Ebülbekâ Eyyüb Kefevî hazretleri Osmanlı âlimlerindendir. 1028’de (1619) Kırım’da Kefe şehrinde doğdu. Tahsilini Kefe’de tamamladıktan sonra Sadrazam Derviş Mehmed Paşa’nın daveti üzerine İstanbul’a gitti. Önce Birgi, sonra Filibe kadılığı yaptı. Oradan emekli olarak İstanbul’a geldi. 1094 (m. 1683)’de vefat etti. Tuhfetü’ş-şâhân adlı eserinde şöyle anlatır:
(Bid’at) önceden olmayıp sonradan ortaya çıkarılan her şey demektir. Bu bakımdan, hem âdette, hem de ibâdette yapılan değişiklikler bid’at olur. (Âdet) demek, karşılık olarak kıyâmette sevap beklenilmeyen, yalnız dünya faydasını düşünerek yapılan şey demektir. (İbâdet) bunun tersi olup, kıyâmette karşılığında sevap beklenen şeydir. Eshâb-ı kirâm ve tâbiîn zamanlarında bulunmayıp da, sonradan meydana çıkan her şey bid’at olunca, âlimler bu bid’atleri, mübâh, müstehab, vâcib ve haram diye kısımlara ayırmışlar. Müstehab ve vâcib olanlara (Bid’at-i hasene) demişlerdir. Fakat (Dinde bid’at) demek, Eshâb-ı kirâm zamanından ve tâbiîn zamanından sonra, Resûlullahın izni olmadan, dinde yapılan eklemeler ve noksanlıklar, yâni ibâdet olarak yapılan, sevap olduğu düşünülen değişiklikler demektir. Âdetlerde yapılan değişiklikler, bu bid’atin dışında kalmaktadır. Hadis-i şeriflerde kötü olduğu bildirilen, dindeki bid’atlerdir. Bunlar ibâdetlere yardımcı değildirler. Hepsi ibâdetleri değiştirmekte, bozmaktadırlar.

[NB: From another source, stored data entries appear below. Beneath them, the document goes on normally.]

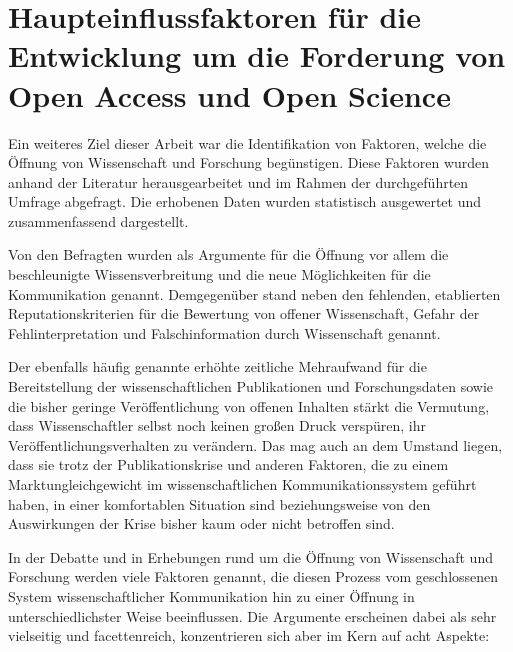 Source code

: \section{Haupteinflussfaktoren für die Entwicklung um die Forderung von Open Access und Open Science}

Ein weiteres Ziel dieser Arbeit war die Identifikation von Faktoren, welche die Öffnung von Wissenschaft und Forschung begünstigen. Diese Faktoren wurden anhand der Literatur herausgearbeitet und im Rahmen der durchgeführten Umfrage abgefragt. Die erhobenen Daten wurden statistisch ausgewertet und zusammenfassend dargestellt.

Von den Befragten wurden als Argumente für die Öffnung vor allem die beschleunigte Wissensverbreitung und die neue Möglichkeiten für die Kommunikation genannt. Demgegenüber stand neben den fehlenden, etablierten Reputationskriterien für die Bewertung von offener Wissenschaft, Gefahr der Fehlinterpretation und Falschinformation durch Wissenschaft genannt.

Der ebenfalls häufig genannte erhöhte zeitliche Mehraufwand für die Bereitstellung der wissenschaftlichen Publikationen und Forschungsdaten sowie die bisher geringe Veröffentlichung von offenen Inhalten stärkt die Vermutung, dass Wissenschaftler selbst noch keinen großen Druck verspüren, ihr Veröffentlichungsverhalten zu verändern. Das mag auch an dem Umstand liegen, dass sie trotz der Publikationskrise und anderen Faktoren, die zu einem Marktungleichgewicht im wissenschaftlichen Kommunikationssystem geführt haben, in einer komfortablen Situation sind beziehungsweise von den Auswirkungen der Krise bisher kaum oder nicht betroffen sind.

In der Debatte und in Erhebungen rund um die Öffnung von Wissenschaft und Forschung werden viele Faktoren genannt, die diesen Prozess vom geschlossenen System wissenschaftlicher Kommunikation hin zu einer Öffnung in unterschiedlichster Weise beeinflussen. Die Argumente erscheinen dabei als sehr vielseitig und facettenreich, konzentrieren sich aber im Kern auf acht Aspekte:

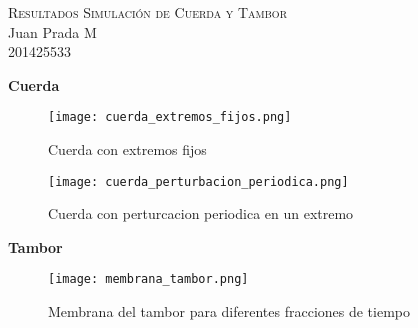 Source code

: \documentclass[]{article}
\begin{document}
\begin{center}
\textsc{\Huge Resultados Simulaci\'on de Cuerda y Tambor}\\[0.8cm]
\Large Juan Prada M \\[0.5cm]
\Large 201425533 \\[0.5cm]
\end{center}

\textbf{\LARGE {} Cuerda}\\[0.1cm]

\begin{figure}[!ht]
{
    \texttt{[image: cuerda\_extremos\_fijos.png]}
    \caption{Cuerda con extremos fijos}
}
\end{figure}

\begin{figure}[!ht]
{
    \texttt{[image: cuerda\_perturbacion\_periodica.png]}
    \caption{Cuerda con perturcacion periodica en un extremo}
}
\end{figure}

\newpage
\pagebreak

\textbf{\LARGE {} Tambor}\\[0.1cm]

\begin{figure}[!ht]
{
    \texttt{[image: membrana\_tambor.png]}
    \caption{Membrana del tambor para diferentes fracciones de tiempo}
}
\end{figure}
\end{document}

Bid’at, ikiye ayrılır: Îtikatta ve ibâdet olan işlerde bid’atlerdir. Îtikatta olan yenilikler yâ ictihâd ile yapılır. Yâni âyet-i kerimelerden ve hadis-i şeriflerden çıkarılır. Yâhut, akıl ile, düşünce ile beğenilerek yapılır. İctihâd yapabilmek için derin âlim, yâni (müctehid) olmak lâzımdır. Müctehid, îtikat bilgilerinde ictihâd yaparken yanılırsa, affolmaz. Suçlu olur. Yanlış anladığı inanılacak şey, dinde açıkça bildirilmiş ve câhillerin bile işitip bildiği, yayılmış bilgilerden ise, bu müctehid ve buna inananlar kâfir olur. Açık bildirilmiş, fakat herkesin işitmemiş olduğu bilgilerden veya açık bildirilmemiş bilgilerden ise, kâfir olmazlar. (Bid’at sahibi), (Dalâlet ehli) olurlar. Bu yanlış inanışları, adam öldürmek ve zinâ gibi büyük günahlardan da daha büyük günahtır.